=== Data supplied ===
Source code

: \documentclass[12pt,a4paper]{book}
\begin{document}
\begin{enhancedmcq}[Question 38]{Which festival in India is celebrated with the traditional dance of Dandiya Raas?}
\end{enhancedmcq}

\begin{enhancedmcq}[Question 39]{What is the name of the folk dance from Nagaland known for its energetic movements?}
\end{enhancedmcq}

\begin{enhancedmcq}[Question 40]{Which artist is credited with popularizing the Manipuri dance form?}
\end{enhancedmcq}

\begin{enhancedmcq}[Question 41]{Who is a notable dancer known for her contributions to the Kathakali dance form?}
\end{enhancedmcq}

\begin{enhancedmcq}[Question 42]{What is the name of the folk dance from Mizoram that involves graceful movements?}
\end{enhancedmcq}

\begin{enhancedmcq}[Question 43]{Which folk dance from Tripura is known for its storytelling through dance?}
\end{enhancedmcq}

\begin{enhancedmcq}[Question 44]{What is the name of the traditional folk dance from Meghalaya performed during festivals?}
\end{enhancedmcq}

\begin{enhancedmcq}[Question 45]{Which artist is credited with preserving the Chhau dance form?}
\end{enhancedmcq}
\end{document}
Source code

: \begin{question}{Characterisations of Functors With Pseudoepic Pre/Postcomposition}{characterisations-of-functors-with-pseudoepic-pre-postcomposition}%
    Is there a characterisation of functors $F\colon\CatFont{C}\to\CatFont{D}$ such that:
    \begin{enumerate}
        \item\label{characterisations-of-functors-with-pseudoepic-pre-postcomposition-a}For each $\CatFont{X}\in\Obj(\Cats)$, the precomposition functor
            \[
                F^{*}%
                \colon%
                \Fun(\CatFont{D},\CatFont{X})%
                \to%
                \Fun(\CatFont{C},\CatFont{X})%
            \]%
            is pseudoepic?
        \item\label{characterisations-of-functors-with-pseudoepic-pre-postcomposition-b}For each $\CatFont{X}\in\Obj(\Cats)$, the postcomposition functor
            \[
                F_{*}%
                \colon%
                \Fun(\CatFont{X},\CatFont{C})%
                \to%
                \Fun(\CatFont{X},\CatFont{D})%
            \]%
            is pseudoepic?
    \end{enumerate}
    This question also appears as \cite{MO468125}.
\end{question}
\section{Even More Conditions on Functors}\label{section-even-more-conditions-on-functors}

=== What is expected ===
Copy each record from above without leaving any out.

=== Response box ===
Source code

: \documentclass[12pt,a4paper]{book}
\begin{document}
\begin{enhancedmcq}[Question 38]{Which festival in India is celebrated with the traditional dance of Dandiya Raas?}
\end{enhancedmcq}

\begin{enhancedmcq}[Question 39]{What is the name of the folk dance from Nagaland known for its energetic movements?}
\end{enhancedmcq}

\begin{enhancedmcq}[Question 40]{Which artist is credited with popularizing the Manipuri dance form?}
\end{enhancedmcq}

\begin{enhancedmcq}[Question 41]{Who is a notable dancer known for her contributions to the Kathakali dance form?}
\end{enhancedmcq}

\begin{enhancedmcq}[Question 42]{What is the name of the folk dance from Mizoram that involves graceful movements?}
\end{enhancedmcq}

\begin{enhancedmcq}[Question 43]{Which folk dance from Tripura is known for its storytelling through dance?}
\end{enhancedmcq}

\begin{enhancedmcq}[Question 44]{What is the name of the traditional folk dance from Meghalaya performed during festivals?}
\end{enhancedmcq}

\begin{enhancedmcq}[Question 45]{Which artist is credited with preserving the Chhau dance form?}
\end{enhancedmcq}
\end{document}
Source code

: \begin{question}{Characterisations of Functors With Pseudoepic Pre/Postcomposition}{characterisations-of-functors-with-pseudoepic-pre-postcomposition}%
    Is there a characterisation of functors $F\colon\CatFont{C}\to\CatFont{D}$ such that:
    \begin{enumerate}
        \item\label{characterisations-of-functors-with-pseudoepic-pre-postcomposition-a}For each $\CatFont{X}\in\Obj(\Cats)$, the precomposition functor
            \[
                F^{*}%
                \colon%
                \Fun(\CatFont{D},\CatFont{X})%
                \to%
                \Fun(\CatFont{C},\CatFont{X})%
            \]%
            is pseudoepic?
        \item\label{characterisations-of-functors-with-pseudoepic-pre-postcomposition-b}For each $\CatFont{X}\in\Obj(\Cats)$, the postcomposition functor
            \[
                F_{*}%
                \colon%
                \Fun(\CatFont{X},\CatFont{C})%
                \to%
                \Fun(\CatFont{X},\CatFont{D})%
            \]%
            is pseudoepic?
    \end{enumerate}
    This question also appears as \cite{MO468125}.
\end{question}
\section{Even More Conditions on Functors}\label{section-even-more-conditions-on-functors}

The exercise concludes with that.